==== Dataset records ====

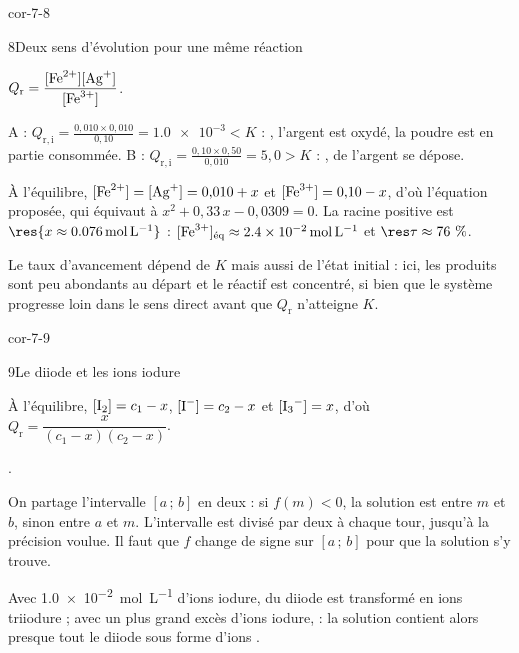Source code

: \begin{blocLivre}{cor-7-8}
\begin{corrige}{8}{Deux sens d'évolution pour une même réaction}
\begin{questions}
\item $Q_\mathrm{r}=\dfrac{[\ce{Fe^2+}][\ce{Ag+}]}{[\ce{Fe^3+}]}$.
\item A : $Q_{\mathrm{r},\mathrm{i}}=\frac{0{,}010\times0{,}010}{0{,}10}=\num{1.0e-3}<K$ : , l'argent est
oxydé, la poudre est en partie consommée. B : $Q_{\mathrm{r},\mathrm{i}}=\frac{0{,}10\times0{,}50}{0{,}010}=5{,}0>K$ :
, de l'argent se dépose.
\item À l'équilibre, $[\ce{Fe^2+}]=[\ce{Ag+}]=0{,}010+x$ et $[\ce{Fe^3+}]=0{,}10-x$, d'où l'équation proposée, qui équivaut à
$x^2+0{,}33\,x-0{,}0309=0$. La racine positive est $\res{x\approx\qty{0,076}{mol.L^{-1}}}$ : $[\ce{Fe^3+}]_\text{éq}\approx\qty{2,4e-2}{mol.L^{-1}}$
et $\res{\tau\approx76~\%}$.
\item Le taux d'avancement dépend de $K$ mais aussi de l'état initial : ici, les produits sont peu abondants au départ et
le réactif  est concentré, si bien que le système progresse loin dans le sens direct avant que $Q_\mathrm{r}$
n'atteigne $K$.
\end{questions}
\end{corrige}
\end{blocLivre}
\begin{blocLivre}{cor-7-9}
\begin{corrige}{9}{Le diiode et les ions iodure}
\begin{questions}
\item À l'équilibre, $[\ce{I2}]=c_1-x$, $[\ce{I-}]=c_2-x$ et $[\ce{I3-}]=x$, d'où $Q_\mathrm{r}=\dfrac{x}{(c_1-x)(c_2-x)}$.
\item {}.
\item On partage l'intervalle $[a\,;\,b]$ en deux : si $f(m)<0$, la solution est entre $m$ et $b$, sinon entre $a$ et $m$.
L'intervalle est divisé par deux à chaque tour, jusqu'à la précision voulue. Il faut que $f$ change de signe sur
$[a\,;\,b]$ pour que la solution s'y trouve.
\item Avec \qty{1,0e-2}{mol.L^{-1}} d'ions iodure,  du diiode est transformé en ions triiodure ; avec un plus
grand excès d'ions iodure,  : la solution contient alors presque tout le diiode sous forme d'ions .
\end{questions}
\end{corrige}
\end{blocLivre}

====

What is needed -
From the opening line of the entries above to the line that holds "qui équivaut à", inclusive, reproduce each line exactly and omit any picture.

Result for this exercise -
Source code

: \begin{blocLivre}{cor-7-8}
\begin{corrige}{8}{Deux sens d'évolution pour une même réaction}
\begin{questions}
\item $Q_\mathrm{r}=\dfrac{[\ce{Fe^2+}][\ce{Ag+}]}{[\ce{Fe^3+}]}$.
\item A : $Q_{\mathrm{r},\mathrm{i}}=\frac{0{,}010\times0{,}010}{0{,}10}=\num{1.0e-3}<K$ : , l'argent est
oxydé, la poudre est en partie consommée. B : $Q_{\mathrm{r},\mathrm{i}}=\frac{0{,}10\times0{,}50}{0{,}010}=5{,}0>K$ :
, de l'argent se dépose.
\item À l'équilibre, $[\ce{Fe^2+}]=[\ce{Ag+}]=0{,}010+x$ et $[\ce{Fe^3+}]=0{,}10-x$, d'où l'équation proposée, qui équivaut à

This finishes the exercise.